_What the task requires:_
Repeat each entry in full, exactly.

BEGIN The data

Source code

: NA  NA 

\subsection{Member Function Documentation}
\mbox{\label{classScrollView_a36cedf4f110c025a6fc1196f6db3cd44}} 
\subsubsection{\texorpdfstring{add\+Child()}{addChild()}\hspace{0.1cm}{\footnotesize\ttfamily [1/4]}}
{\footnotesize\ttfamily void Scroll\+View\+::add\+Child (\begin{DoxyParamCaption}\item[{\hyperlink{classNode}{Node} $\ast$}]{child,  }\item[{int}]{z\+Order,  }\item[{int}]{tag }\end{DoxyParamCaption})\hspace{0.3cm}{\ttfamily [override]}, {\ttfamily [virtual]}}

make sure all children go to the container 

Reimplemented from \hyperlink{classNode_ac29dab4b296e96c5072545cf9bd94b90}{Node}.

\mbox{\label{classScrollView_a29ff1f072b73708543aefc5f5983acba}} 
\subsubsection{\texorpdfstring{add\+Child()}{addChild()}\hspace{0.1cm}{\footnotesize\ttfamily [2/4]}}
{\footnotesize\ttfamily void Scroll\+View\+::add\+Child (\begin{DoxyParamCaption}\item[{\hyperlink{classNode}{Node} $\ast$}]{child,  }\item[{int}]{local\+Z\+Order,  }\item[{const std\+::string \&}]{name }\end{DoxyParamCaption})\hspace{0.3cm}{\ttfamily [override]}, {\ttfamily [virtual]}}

END The data

_Result:_
Source code

: NA  NA 

\subsection{Member Function Documentation}
\mbox{\label{classScrollView_a36cedf4f110c025a6fc1196f6db3cd44}} 
\subsubsection{\texorpdfstring{add\+Child()}{addChild()}\hspace{0.1cm}{\footnotesize\ttfamily [1/4]}}
{\footnotesize\ttfamily void Scroll\+View\+::add\+Child (\begin{DoxyParamCaption}\item[{\hyperlink{classNode}{Node} $\ast$}]{child,  }\item[{int}]{z\+Order,  }\item[{int}]{tag }\end{DoxyParamCaption})\hspace{0.3cm}{\ttfamily [override]}, {\ttfamily [virtual]}}

make sure all children go to the container 

Reimplemented from \hyperlink{classNode_ac29dab4b296e96c5072545cf9bd94b90}{Node}.

\mbox{\label{classScrollView_a29ff1f072b73708543aefc5f5983acba}} 
\subsubsection{\texorpdfstring{add\+Child()}{addChild()}\hspace{0.1cm}{\footnotesize\ttfamily [2/4]}}
{\footnotesize\ttfamily void Scroll\+View\+::add\+Child (\begin{DoxyParamCaption}\item[{\hyperlink{classNode}{Node} $\ast$}]{child,  }\item[{int}]{local\+Z\+Order,  }\item[{const std\+::string \&}]{name }\end{DoxyParamCaption})\hspace{0.3cm}{\ttfamily [override]}, {\ttfamily [virtual]}}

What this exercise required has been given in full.